1. Le concept du groupe d’entreprises pouvant servir de « quasi-marché du talent » pour établir la valeur marchande du PDG doit être abandonné. Cette exigence auto-imposée suppose que le PDG pourrait être débauché par l’une ou l’autre de ces entreprises témoins s’il n’est pas payé de façon comparable. Dans les faits, les statistiques démontrent que sur un échantillon de 1 800 PDG choisis entre 1993 et 2005 aux États-Unis, moins de 2 % provenaient d’une autre entreprise (Clifford, S., 2017, p.191). En 2016, 90 % des 58 nouveaux PDG d’entreprises du S&P 500 avaient été promus en interne (Spencer Stuart, CEO Transitions, 2016). Du côté du TSX 60, sept nouveaux PDG ont été nommés en 2016, dont cinq provenaient de promotions internes.
« Les résultats d’études empiriques indiquent qu’il n’est pas avantageux de recruter un dirigeant à l’externe plutôt que d’avoir recours à une stratégie de promotion interne, malgré l’attrait hypothétique que représente l’accès à un plus large bassin de talent de gestion. En somme, les PDG semblent plus efficaces lorsqu’ils ont acquis une longue expérience dans leur entreprise. » (Elson et Ferrere, 2013, Traduction)
2. Le conseil doit s’assurer de relier la rémunération variable à des mesures de performance à long terme qui soient qualitatives, quantitatives et majoritairement reliées à la performance opérationnelle (la VEA, le bénéfice économique, le rendement sur les actifs économiques, les mesures environnementales, la sécurité au travail, et les mesures de performance auprès d’autres parties prenantes, y compris la société civile). Le conseil ne devrait pas donner un poids supérieur à 25 % au rendement total pour les actionnaires (RTA) ni à la croissance du bénéfice par actions (BPA).
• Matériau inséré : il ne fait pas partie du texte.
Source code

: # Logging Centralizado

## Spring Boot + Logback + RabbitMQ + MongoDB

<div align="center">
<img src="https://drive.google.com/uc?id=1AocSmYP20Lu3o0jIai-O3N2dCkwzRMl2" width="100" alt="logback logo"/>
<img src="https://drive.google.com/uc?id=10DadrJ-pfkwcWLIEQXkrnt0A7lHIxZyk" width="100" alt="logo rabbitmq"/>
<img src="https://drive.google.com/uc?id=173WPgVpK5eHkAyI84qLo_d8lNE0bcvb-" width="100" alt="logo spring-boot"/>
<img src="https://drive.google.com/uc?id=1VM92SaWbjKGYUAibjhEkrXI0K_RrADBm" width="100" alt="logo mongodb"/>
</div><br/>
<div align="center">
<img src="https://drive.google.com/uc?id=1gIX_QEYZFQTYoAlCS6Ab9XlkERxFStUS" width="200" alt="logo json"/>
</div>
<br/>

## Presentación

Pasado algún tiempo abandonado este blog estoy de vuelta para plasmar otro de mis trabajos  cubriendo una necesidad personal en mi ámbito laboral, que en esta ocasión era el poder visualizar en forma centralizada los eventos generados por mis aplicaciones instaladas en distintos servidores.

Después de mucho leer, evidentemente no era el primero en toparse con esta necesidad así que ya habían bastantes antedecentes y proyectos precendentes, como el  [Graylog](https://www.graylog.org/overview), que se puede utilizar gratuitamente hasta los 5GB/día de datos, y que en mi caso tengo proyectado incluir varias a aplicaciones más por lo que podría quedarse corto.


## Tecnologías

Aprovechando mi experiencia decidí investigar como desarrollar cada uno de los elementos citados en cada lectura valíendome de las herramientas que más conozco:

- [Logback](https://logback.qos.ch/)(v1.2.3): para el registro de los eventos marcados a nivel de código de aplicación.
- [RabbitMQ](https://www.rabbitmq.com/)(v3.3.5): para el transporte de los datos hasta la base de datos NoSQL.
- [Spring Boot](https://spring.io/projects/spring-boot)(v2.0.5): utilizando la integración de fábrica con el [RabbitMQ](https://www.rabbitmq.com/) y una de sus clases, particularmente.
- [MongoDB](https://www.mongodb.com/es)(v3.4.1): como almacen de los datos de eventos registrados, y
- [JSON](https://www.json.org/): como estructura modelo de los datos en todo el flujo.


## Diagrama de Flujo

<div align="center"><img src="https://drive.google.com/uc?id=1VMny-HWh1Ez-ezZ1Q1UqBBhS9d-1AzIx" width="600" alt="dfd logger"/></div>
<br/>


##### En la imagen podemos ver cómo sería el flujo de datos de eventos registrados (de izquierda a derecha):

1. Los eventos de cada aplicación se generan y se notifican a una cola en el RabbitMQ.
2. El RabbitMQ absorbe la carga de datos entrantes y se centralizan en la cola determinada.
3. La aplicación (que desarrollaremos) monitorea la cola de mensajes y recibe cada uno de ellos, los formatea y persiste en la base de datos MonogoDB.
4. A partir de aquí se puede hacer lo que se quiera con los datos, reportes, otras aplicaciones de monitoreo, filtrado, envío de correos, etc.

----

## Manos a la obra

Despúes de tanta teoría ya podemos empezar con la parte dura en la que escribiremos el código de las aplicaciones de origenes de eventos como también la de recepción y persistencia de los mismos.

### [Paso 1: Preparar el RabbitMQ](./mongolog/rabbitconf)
3. Les options sur le titre devraient être progressivement éliminées. L’attribution d’unités d’actions ne devrait pas être un rite annuel; ces unités devraient être attribuées au moment où un dirigeant est embauché ou promu, et le niveau de telles unités devrait être revu aux trois ans seulement. Ces unités d’actions ne devraient être exerçables qu’au terme d’un nombre d’années établi selon le cycle d’investissement et de gestion de l’entreprise et de son industrie; selon les contextes, le terme pourrait être 1 an, 3 ans, 5 ans, voire 10 ans!
4. Le conseil devra déclarer dans la Circulaire de sollicitation de procurations qu’il fut formellement informé du rapport entre la rémunération du PDG et la rémunération médiane dans l’entreprise, ainsi que dans la société civile et qu’il juge ce rapport approprié dans le contexte de l’entreprise, de l’industrie et des valeurs de la société ambiante.
Qu’une démarche uniforme, même si elle comporte de graves faiblesses, soit maintenant en vogue ne surprend guère puisque les conseils d’administration sont soumis à des pressions de multiples origines, sont ciblés isolément et ne jouissent d’aucun forum où discuter et adopter des positions communes. En bref, les conseils d’administration n’ont pas d’organisme, d’association, ni de « coalition » pour les rassembler, comme la Coalition canadienne pour la bonne gouvernance le fait pour les grands investisseurs institutionnels.
La légitimité des conseils est soumise à des attaques concertées, souvent alimentées par des rémunérations jugées « excessives ». Les conseils d’administration des grandes sociétés cotées en bourse devraient concevoir un mécanisme pour aborder de façon concertée les défis et enjeux de changer ce système et adopter des positions qui font consensus.